Das soll auch gar kein Gejammer sein, wird schon alles hinhauen, wie immer, ich muss halt nur jetzt verschärft ran. Kann also sein, dass es hier in den nächsten Tagen oder Wochen keine längeren Texte gibt.

Nette Menschen (Katzencontent)

Neulich unterhielt ich mich mit einem Feuerwehrmann. Ich fragte ihn, ob die Feuerwehr tatsächlich auch Katzen von Bäumen holt, oder ob das so eine Legende aus Kinderbüchern ist – da sieht man ja immer wieder dieses Bild von lächelnden Feuerwehrmännern, die mit der Drehleiter in Bäume gehen, um Katzen runterzuholen.

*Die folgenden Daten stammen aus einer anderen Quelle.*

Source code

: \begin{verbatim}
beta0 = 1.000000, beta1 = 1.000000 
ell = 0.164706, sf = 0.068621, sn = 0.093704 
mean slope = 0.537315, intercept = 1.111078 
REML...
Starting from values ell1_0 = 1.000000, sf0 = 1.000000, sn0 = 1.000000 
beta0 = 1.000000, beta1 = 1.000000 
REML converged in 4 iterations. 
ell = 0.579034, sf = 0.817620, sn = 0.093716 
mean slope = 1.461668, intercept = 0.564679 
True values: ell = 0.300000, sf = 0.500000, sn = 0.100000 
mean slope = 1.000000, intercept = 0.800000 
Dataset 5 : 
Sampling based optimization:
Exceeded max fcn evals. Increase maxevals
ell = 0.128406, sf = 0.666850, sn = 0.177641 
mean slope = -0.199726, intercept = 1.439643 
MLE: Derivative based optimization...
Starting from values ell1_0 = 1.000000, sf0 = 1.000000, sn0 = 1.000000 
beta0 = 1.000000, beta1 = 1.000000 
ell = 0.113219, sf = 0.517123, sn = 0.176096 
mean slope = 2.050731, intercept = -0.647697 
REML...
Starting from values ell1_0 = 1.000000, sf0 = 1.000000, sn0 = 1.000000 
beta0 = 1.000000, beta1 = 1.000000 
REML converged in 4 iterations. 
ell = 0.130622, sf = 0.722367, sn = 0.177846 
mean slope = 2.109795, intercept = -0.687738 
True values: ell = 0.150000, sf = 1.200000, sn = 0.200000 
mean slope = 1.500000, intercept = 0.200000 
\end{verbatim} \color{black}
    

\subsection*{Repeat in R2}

Ich denke dann immer erstens, dass die Feuerwehr sowas doch sicher überhaupt nicht macht, und zweitens, dass Katzen das doch bestimmt auch nicht machen, die sind doch nicht so doof und klettern wo rauf, wo sie nicht mehr runterkommen.
Doch, sagte der Feuerwehrmann, Katzen seien durchaus so doof, und die Feuerwehr würde dann auch kommen und sie runterholen. Gerade neulich wieder, da sei ein ganz junges Kätzchen auf eine Tanne geklettert, deren Spitze abgeschnitten worden war. Da stand es nun auf dem oben abgesägten Stamm, auf einer Fläche, auf der gerade mal alle vier Pfoten Platz hatten, eng zusammengestellt, und maunze jämmerlich. Sie haben die große Leiter ausgefahren und die Katze runtergeholt.
Aber das kostet doch sicher einen Haufen Geld, sagte ich. So ein Feuerwehreinsatz. Das muss doch bezahlt werden.
Jo, sagte er, tja. Schon. Und nicht ganz wenig. Dafür muss ich aber den Halter der Katze ermitteln, damit ich weiß, an wen die Rechnung geht. Den kann ich dann halt leider nicht feststellen. Die Katze gehört nämlich im Normalfall einer alten Dame, die mit ihrer Rente mal so gerade über die Runden kommt, und das mache ich nicht. So einer Oma so eine Rechnung stellen. Dann schreibe ich ins Formular, dass ich den Halter nicht ermitteln konnte, und gut ist.